:: Exercise prompt ::
In the listing that follows, copy out each line that includes the word "распознавать".

:: Dataset records ::
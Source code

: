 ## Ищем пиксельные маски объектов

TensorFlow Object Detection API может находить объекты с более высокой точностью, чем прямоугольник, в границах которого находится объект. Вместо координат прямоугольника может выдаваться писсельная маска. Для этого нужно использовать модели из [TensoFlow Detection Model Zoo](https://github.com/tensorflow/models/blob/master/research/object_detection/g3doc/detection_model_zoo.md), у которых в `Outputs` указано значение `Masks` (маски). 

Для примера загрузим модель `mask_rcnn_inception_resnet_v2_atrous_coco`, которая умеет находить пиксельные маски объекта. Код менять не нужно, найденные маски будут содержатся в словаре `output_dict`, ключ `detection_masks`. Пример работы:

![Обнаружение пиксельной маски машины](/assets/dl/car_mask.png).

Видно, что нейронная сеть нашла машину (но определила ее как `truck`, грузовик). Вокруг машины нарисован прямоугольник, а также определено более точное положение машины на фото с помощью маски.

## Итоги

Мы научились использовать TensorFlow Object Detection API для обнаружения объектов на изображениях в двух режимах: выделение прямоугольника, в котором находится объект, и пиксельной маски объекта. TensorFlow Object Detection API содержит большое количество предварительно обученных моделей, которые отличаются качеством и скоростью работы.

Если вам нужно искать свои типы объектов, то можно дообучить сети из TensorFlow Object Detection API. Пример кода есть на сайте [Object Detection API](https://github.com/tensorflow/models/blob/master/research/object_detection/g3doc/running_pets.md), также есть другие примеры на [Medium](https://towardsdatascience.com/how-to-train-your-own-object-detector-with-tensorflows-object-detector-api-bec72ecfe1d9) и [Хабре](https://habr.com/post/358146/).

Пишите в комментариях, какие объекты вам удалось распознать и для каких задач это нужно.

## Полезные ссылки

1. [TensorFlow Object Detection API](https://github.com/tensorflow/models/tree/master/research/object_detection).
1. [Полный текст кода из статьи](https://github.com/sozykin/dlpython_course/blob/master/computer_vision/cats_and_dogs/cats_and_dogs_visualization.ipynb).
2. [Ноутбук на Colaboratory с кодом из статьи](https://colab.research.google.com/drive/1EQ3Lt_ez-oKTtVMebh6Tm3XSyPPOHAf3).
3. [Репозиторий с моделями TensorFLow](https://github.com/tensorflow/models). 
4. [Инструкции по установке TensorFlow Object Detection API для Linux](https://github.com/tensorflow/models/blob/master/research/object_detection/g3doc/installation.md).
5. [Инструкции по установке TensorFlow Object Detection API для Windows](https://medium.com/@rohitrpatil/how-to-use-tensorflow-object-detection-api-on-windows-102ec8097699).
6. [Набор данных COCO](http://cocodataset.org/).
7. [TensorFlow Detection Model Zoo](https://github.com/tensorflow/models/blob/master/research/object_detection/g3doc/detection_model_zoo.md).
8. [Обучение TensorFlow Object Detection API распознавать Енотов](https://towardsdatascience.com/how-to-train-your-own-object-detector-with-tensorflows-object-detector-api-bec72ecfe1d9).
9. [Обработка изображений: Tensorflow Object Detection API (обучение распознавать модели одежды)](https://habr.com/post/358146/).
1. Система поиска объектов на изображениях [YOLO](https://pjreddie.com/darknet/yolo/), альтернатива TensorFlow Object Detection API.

:: Answer ::
8. [Обучение TensorFlow Object Detection API распознавать Енотов](https://towardsdatascience.com/how-to-train-your-own-object-detector-with-tensorflows-object-detector-api-bec72ecfe1d9).
9. [Обработка изображений: Tensorflow Object Detection API (обучение распознавать модели одежды)](https://habr.com/post/358146/).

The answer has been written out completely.